それに、自転車ならば、道ばたの商店にふらりと立ち寄ることも容易である。車の免許を持たない学生や女性たちに特に好評なのだという。
自転車はそれぞれ「おじゃりやれ号(八丈方言でおいでください)」「めいららい号(同おいでください)」など八丈方言で名付けられ、独自のルートや方言の意味、充電ステーションを記したマップがついてくる。充電スポットは島内6カ所。急速充電中はお茶を飲みながらほっと一息、というのもいい。
■エコツアーの柱の一つになる? サンゴの養殖事業
この島チャリ事業は「自然エネルギーで走る電気自転車とサンゴ養殖を活用したエコツーリズム事業」が正式名称だ。日本でも数例しかないサンゴの特別採捕許可を得て、昨年10月に名古屋で開催されたCOP10(生物多様性条約第10回締約国会議)前に採取した様々な種類のサンゴを増やしエコツーリズムのプログラムをつくろうと実証実験が続いている。
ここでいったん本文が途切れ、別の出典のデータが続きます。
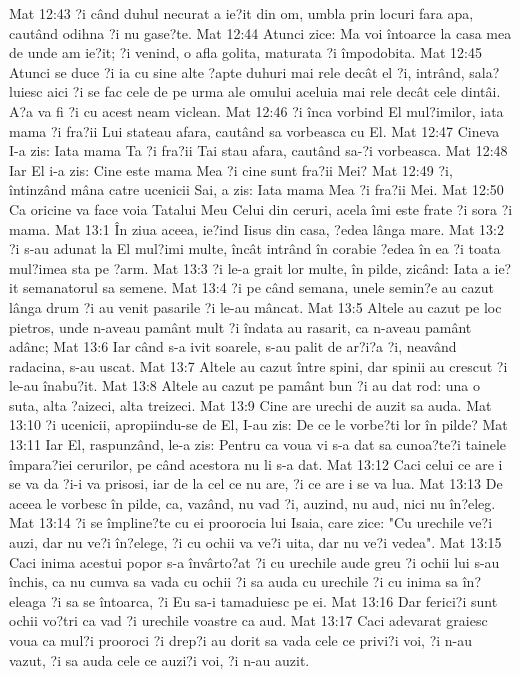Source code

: Mat 12:43  ?i când duhul necurat a ie?it din om, umbla prin locuri fara apa, cautând odihna ?i nu gase?te.
Mat 12:44  Atunci zice: Ma voi întoarce la casa mea de unde am ie?it; ?i venind, o afla golita, maturata ?i împodobita.
Mat 12:45  Atunci se duce ?i ia cu sine alte ?apte duhuri mai rele decât el ?i, intrând, sala?luiesc aici ?i se fac cele de pe urma ale omului aceluia mai rele decât cele dintâi. A?a va fi ?i cu acest neam viclean.
Mat 12:46  ?i înca vorbind El mul?imilor, iata mama ?i fra?ii Lui stateau afara, cautând sa vorbeasca cu El.
Mat 12:47  Cineva I-a zis: Iata mama Ta ?i fra?ii Tai stau afara, cautând sa-?i vorbeasca.
Mat 12:48  Iar El i-a zis: Cine este mama Mea ?i cine sunt fra?ii Mei?
Mat 12:49  ?i, întinzând mâna catre ucenicii Sai, a zis: Iata mama Mea ?i fra?ii Mei.
Mat 12:50  Ca oricine va face voia Tatalui Meu Celui din ceruri, acela îmi este frate ?i sora ?i mama.
Mat 13:1  În ziua aceea, ie?ind Iisus din casa, ?edea lânga mare.
Mat 13:2  ?i s-au adunat la El mul?imi multe, încât intrând în corabie ?edea în ea ?i toata mul?imea sta pe ?arm.
Mat 13:3  ?i le-a grait lor multe, în pilde, zicând: Iata a ie?it semanatorul sa semene.
Mat 13:4  ?i pe când semana, unele semin?e au cazut lânga drum ?i au venit pasarile ?i le-au mâncat.
Mat 13:5  Altele au cazut pe loc pietros, unde n-aveau pamânt mult ?i îndata au rasarit, ca n-aveau pamânt adânc;
Mat 13:6  Iar când s-a ivit soarele, s-au palit de ar?i?a ?i, neavând radacina, s-au uscat.
Mat 13:7  Altele au cazut între spini, dar spinii au crescut ?i le-au înabu?it.
Mat 13:8  Altele au cazut pe pamânt bun ?i au dat rod: una o suta, alta ?aizeci, alta treizeci.
Mat 13:9  Cine are urechi de auzit sa auda.
Mat 13:10  ?i ucenicii, apropiindu-se de El, I-au zis: De ce le vorbe?ti lor în pilde?
Mat 13:11  Iar El, raspunzând, le-a zis: Pentru ca voua vi s-a dat sa cunoa?te?i tainele împara?iei cerurilor, pe când acestora nu li s-a dat.
Mat 13:12  Caci celui ce are i se va da ?i-i va prisosi, iar de la cel ce nu are, ?i ce are i se va lua.
Mat 13:13  De aceea le vorbesc în pilde, ca, vazând, nu vad ?i, auzind, nu aud, nici nu în?eleg.
Mat 13:14  ?i se împline?te cu ei proorocia lui Isaia, care zice: "Cu urechile ve?i auzi, dar nu ve?i în?elege, ?i cu ochii va ve?i uita, dar nu ve?i vedea".
Mat 13:15  Caci inima acestui popor s-a învârto?at ?i cu urechile aude greu ?i ochii lui s-au închis, ca nu cumva sa vada cu ochii ?i sa auda cu urechile ?i cu inima sa în?eleaga ?i sa se întoarca, ?i Eu sa-i tamaduiesc pe ei.
Mat 13:16  Dar ferici?i sunt ochii vo?tri ca vad ?i urechile voastre ca aud.
Mat 13:17  Caci adevarat graiesc voua ca mul?i prooroci ?i drep?i au dorit sa vada cele ce privi?i voi, ?i n-au vazut, ?i sa auda cele ce auzi?i voi, ?i n-au auzit.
八丈島は黒潮の通り道に位置し、サンゴの種類の多さは数多くのダイバーや研究者を虜にしてきた。八丈の海では、昔はテングサやブドという海藻の漁で栄えたが、今ではこれらの海藻がまったく採れなくなり、ここ数年での生態系の変化は著しいという。八丈島でダイビング事業を行う山本欣司さんは、赤土の流出や生活排水などによる汚染と高温で白化したサンゴが再生してきたのを目の当たりにしてきた。「地球は破壊と再生を繰り返していることがわかった。自然は人間が手を加えなければ自然は再生する力がある」と語る。
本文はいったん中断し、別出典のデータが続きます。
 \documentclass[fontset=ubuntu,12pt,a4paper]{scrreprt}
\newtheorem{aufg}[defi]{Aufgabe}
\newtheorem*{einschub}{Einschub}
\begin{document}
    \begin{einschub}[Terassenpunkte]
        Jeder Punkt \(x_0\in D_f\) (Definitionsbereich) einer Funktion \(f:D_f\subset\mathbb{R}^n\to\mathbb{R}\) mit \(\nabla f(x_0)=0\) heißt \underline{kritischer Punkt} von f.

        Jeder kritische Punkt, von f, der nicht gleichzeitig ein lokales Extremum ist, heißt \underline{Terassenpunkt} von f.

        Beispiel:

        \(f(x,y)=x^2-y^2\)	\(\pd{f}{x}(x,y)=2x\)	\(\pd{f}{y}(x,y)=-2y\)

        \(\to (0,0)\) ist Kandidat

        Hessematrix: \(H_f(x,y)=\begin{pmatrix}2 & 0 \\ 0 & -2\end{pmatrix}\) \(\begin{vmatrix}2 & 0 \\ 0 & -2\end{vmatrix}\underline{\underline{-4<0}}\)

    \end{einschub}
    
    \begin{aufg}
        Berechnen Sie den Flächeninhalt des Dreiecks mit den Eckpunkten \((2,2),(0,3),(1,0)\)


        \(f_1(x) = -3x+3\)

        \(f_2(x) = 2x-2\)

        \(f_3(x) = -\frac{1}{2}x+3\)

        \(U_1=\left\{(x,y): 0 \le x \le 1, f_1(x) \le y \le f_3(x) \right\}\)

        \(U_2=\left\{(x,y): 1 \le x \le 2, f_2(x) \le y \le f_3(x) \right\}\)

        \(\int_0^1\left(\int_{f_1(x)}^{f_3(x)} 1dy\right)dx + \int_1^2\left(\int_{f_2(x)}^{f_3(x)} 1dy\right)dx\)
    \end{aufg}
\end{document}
宮崎さんや山本さんらダイバーたちで八丈サンゴマップをつくり、より付加価値の高いダイビングを提供するとともに、養殖事業でサンゴの生態系を把握し、回復につなげ、サンゴを新たな地域資源にしていきたい―—。エネルギーと生物多様性、2つが結びついたエコツアーとしての魅力を高めていきたい構えだ。
■島あげて「クリーンアイランド」を目指す
実は八丈島は、自然エネルギーの島という一面がある。離島なので電力系統は島内で独立している。島には東京電力の内燃力発電所(重油)、地熱発電所、風力発電所があり、ベース電源の3300kW分は地熱発電が賄い、負荷変動分の電力を合計6ユニット1万1100kWの内燃力発電所が賄っている。八丈島の地熱発電所が運転開始したのは1999年3月。隣接している500kWの大型風力発電設備は、国内の電力会社としては初めての営業用発電所として2000年に稼働した。年間トータルで2〜3割の電力を地熱や風力といった自然エネルギーが現に担っている地域は、日本のなかでも数少ない。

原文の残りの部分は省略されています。